Dear President Biden, You Need an Education, Starting With the Meaning of “Free”

Free? Really?

Dear Mr. President, who pays for “Free College” and “Free Preschool”?

If someone is paying by force of taxes then it isn’t free. Only if “free preschool” comes from volunteers and charitable donations with no external costs is it truly free.

First-Time Homebuyer Act

Let’s also discuss Biden’s proposed “First Time Down Payments” for buying a home.

“The Downpayment Toward Equity Act of 2021,” would create a grant program allowing states to provide first-timers with cash for down payments, closing costs or fees that result in lower mortgage rates.

The second bill, introduced in late April and dubbed the “First-Time Homebuyer Act,” would provide a tax credit of up to 10% of a home’s purchase price — or as much as $15,000 — to first-timers.

To access the tax credit, you won’t necessarily need to be a “first-time” buyer. You’ll be eligible if you haven’t owned or bought a home in the past three years.

It seems Biden and the Democrats have a peculiar definition of “First-Time”. 

Why Things are Unaffordable 

A key reason many things are not affordable in government actions. “Free” down payments  artificially boost demand. 

We have had countless “affordable home” programs all of which failed for the same reason, free government programs inevitably have a huge cost. 

On top of affordable home programs, tariffs raise costs on steel, lumber, and  concrete. The lumber tariffs on Canadian lumber which Biden just increased are beyond insane. 

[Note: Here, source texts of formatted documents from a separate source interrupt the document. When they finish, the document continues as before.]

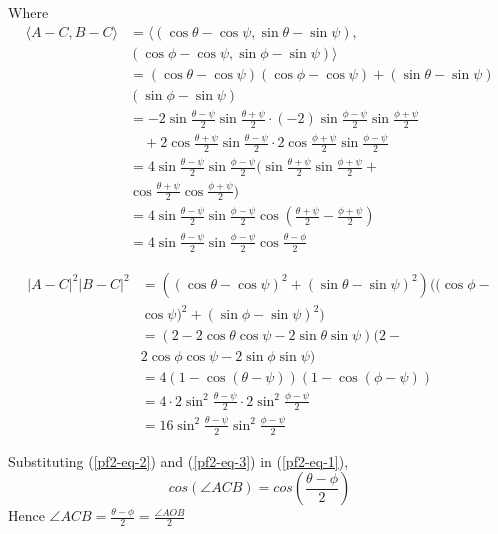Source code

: \documentclass[journal,10pt,twocolumn]{article}
\begin{document}
Where
\begin{equation}
		\begin{aligned}
	\langle A-C, B-C\rangle &= \langle (\cos\theta-\cos\psi,\sin\theta-\sin\psi),\\
	&(\cos\phi-\cos\psi,\sin\phi-\sin\psi)\rangle\\
	&= (\cos\theta-\cos\psi)(\cos\phi-\cos\psi)+(\sin\theta-\sin\psi)\\
	&(\sin\phi-\sin\psi)\\
	&= -2\sin\frac{\theta-\psi}2\sin\frac{\theta+\psi}2 \cdot(-2)\sin\frac{\phi-\psi}2\sin\frac{\phi+\psi}2 \\&\quad+ 2\cos\frac{\theta+\psi}2\sin\frac{\theta-\psi}2 \cdot 2\cos\frac{\phi+\psi}2\sin\frac{\phi-\psi}2\\
	&= 4\sin\frac{\theta-\psi}2\sin\frac{\phi-\psi}2(\sin\frac{\theta+\psi}2\sin\frac{\phi+\psi}2+\\
	&\cos\frac{\theta+\psi}2\cos\frac{\phi+\psi}2)\\
	&= 4\sin\frac{\theta-\psi}2\sin\frac{\phi-\psi}2\cos\left(\frac{\theta+\psi}2-\frac{\phi+\psi}2\right)\\
	&= 4\sin\frac{\theta-\psi}2\sin\frac{\phi-\psi}2\cos\frac{\theta-\phi}2
	\end{aligned}
	\label{pf2-eq-2}
\end{equation}

\begin{equation}
	\begin{aligned}
	|A-C|^2|B-C|^2 &= ((\cos\theta-\cos\psi)^2+(\sin\theta-\sin\psi)^2)((\cos\phi-\\ 
	&\cos\psi)^2+(\sin\phi-\sin\psi)^2)\\
	&= (2-2\cos\theta\cos\psi - 2\sin\theta\sin\psi)(2-\\
	&2\cos\phi\cos\psi - 2\sin\phi\sin\psi)\\
	&= 4(1-\cos(\theta-\psi))(1-\cos(\phi-\psi))\\
	&= 4\cdot 2\sin^2\frac{\theta-\psi}2\cdot 2\sin^2\frac{\phi-\psi}2\\
	&= 16 \sin^2\frac{\theta-\psi}2\sin^2\frac{\phi-\psi}2
	\end{aligned}
	\label{pf2-eq-3}
\end{equation}

Substituting (\ref{pf2-eq-2}) and (\ref{pf2-eq-3}) in (\ref{pf2-eq-1}),
\begin{equation}
	cos(\angle ACB) = cos(\frac{\theta-\phi}{2})	
\end{equation}
Hence $\angle ACB = \frac{\theta-\phi}{2} = \frac{\angle AOB}{2}$
\end{document}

The cost of private medical insurance is crazy high as are costs anywhere where government interferes.  

George W. Bush signed the “Bankruptcy Reform Act of 2005” making student debt uncancellable in bankruptcy. Guess what happend? 

Biden’s solution of course is a “free” money student debt forgiveness program. 

Free Stimulus 

We have had three rounds of “free” stimulus to such an extent that it “pays” more for many millions of people to collect unemployment rather than work. 

That in turn drives up prices at restaurants and other places that have a hard time competing with “free”. 

Tired of Paying for Free Stuff 

https://twitter.com/AndySwan/status/1413344132131696641

Dear Mr. President many of us are tired of footing the bill for government-sponsored “free” stuff. 

To that end, I graciously volunteer my time for free (no cost to anyone else) to teach you the true meaning of “free” and “first-time” as well.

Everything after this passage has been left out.